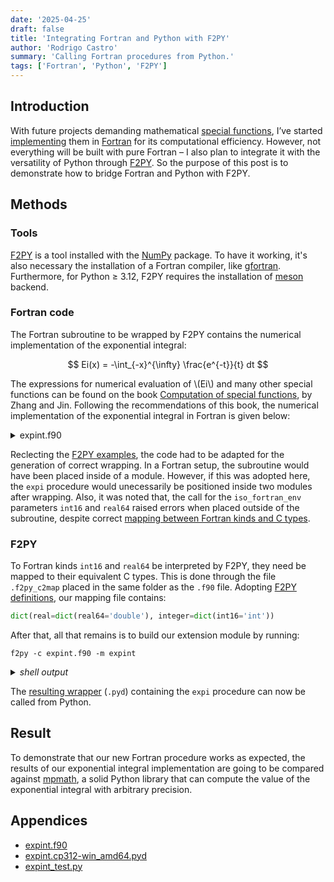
 ```yaml
---
date: '2025-04-25'
draft: false
title: 'Integrating Fortran and Python with F2PY'
author: 'Rodrigo Castro'
summary: 'Calling Fortran procedures from Python.'
tags: ['Fortran', 'Python', 'F2PY']
---
```


## Introduction
With future projects demanding mathematical [special functions], I’ve started [implementing][spfuncs] them in [Fortran] for its computational efficiency. However, not everything will be built with pure Fortran – I also plan to integrate it with the versatility of Python through [F2PY]. So the purpose of this post is to demonstrate how to bridge Fortran and Python with F2PY.

## Methods

### Tools
[F2PY] is a tool installed with the [NumPy] package. To have it working, it's also necessary the installation of a Fortran compiler, like [gfortran]. Furthermore, for Python ≥ 3.12, F2PY requires the installation of [meson] backend.

### Fortran code
The Fortran subroutine to be wrapped by F2PY contains the numerical implementation of the exponential integral:

$$ Ei(x) = -\int_{-x}^{\infty} \frac{e^{-t}}{t} dt $$

The expressions for numerical evaluation of \\(Ei\\) and many other special functions can be found on the book [Computation of special functions], by Zhang and Jin. Following the recommendations of this book, the numerical implementation of the exponential integral in Fortran is given below:

<details><summary>expint.f90</summary>
{{< include file="expint.md" >}}
</details>

Reclecting the [F2PY examples], the code had to be adapted for the generation of correct wrapping. In a Fortran setup, the subroutine would have been placed inside of a module. However, if this was adopted here, the `expi` procedure would unecessarily be positioned inside two modules after wrapping. Also, it was noted that, the call for the `iso_fortran_env` parameters `int16` and `real64` raised errors when placed outside of the subroutine, despite correct [mapping between Fortran kinds and C types](#f2py).

### F2PY
To Fortran kinds `int16` and `real64` be interpreted by F2PY, they need be mapped to their equivalent C types. This is done through the file `.f2py_c2map` placed in the same folder as the `.f90` file. Adopting [F2PY definitions][f2cmap], our mapping file contains:

```python
dict(real=dict(real64='double'), integer=dict(int16='int'))
```

After that, all that remains is to build our extension module by running:

```console
f2py -c expint.f90 -m expint
```
<details><summary><i>shell output</i></summary>
{{< include file="out.md" >}}
</details>

The [resulting wrapper](#appendices) (`.pyd`) containing the `expi` procedure can now be called from Python.

## Result
To demonstrate that our new Fortran procedure works as expected, the results of our exponential integral implementation are going to be compared against [mpmath], a solid Python library that can compute the value of the exponential integral with arbitrary precision.

## Appendices
* <a href="expint.f90" download>expint.f90</a>
* <a href="expint.cp312-win_amd64.pyd" download>expint.cp312-win_amd64.pyd</a>
* <a href="expint_test.py" download>expint_test.py</a>

<!--Links-->
[Fortran]: https://www.manning.com/books/modern-fortran
[NumPy]: https://numpy.org/
[F2PY]: https://numpy.org/doc/stable/f2py/
[gfortran]: https://gcc.gnu.org/wiki/GFortran
[meson]: https://github.com/mesonbuild/meson
[mpmath]: https://mpmath.org/
[special functions]: https://en.wikipedia.org/wiki/Special_functions
[exponential integral]: https://en.wikipedia.org/wiki/Exponential_integral
[spfuncs]: https://github.com/rodpcastro/special-functions
[Computation of special functions]: https://search.worldcat.org/title/33971114
[F2PY examples]: https://numpy.org/doc/stable/f2py/f2py-examples.html
[f2cmap]: https://numpy.org/doc/stable/f2py/advanced/use_cases.html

━━━━━━━━━━━━━━━━

What is needed is an exact copy of the lines from the one containing "[spfuncs]: https://github.com/rodpcastro/special-functions" through the last line of the records above, both included.

[spfuncs]: https://github.com/rodpcastro/special-functions
[Computation of special functions]: https://search.worldcat.org/title/33971114
[F2PY examples]: https://numpy.org/doc/stable/f2py/f2py-examples.html
[f2cmap]: https://numpy.org/doc/stable/f2py/advanced/use_cases.html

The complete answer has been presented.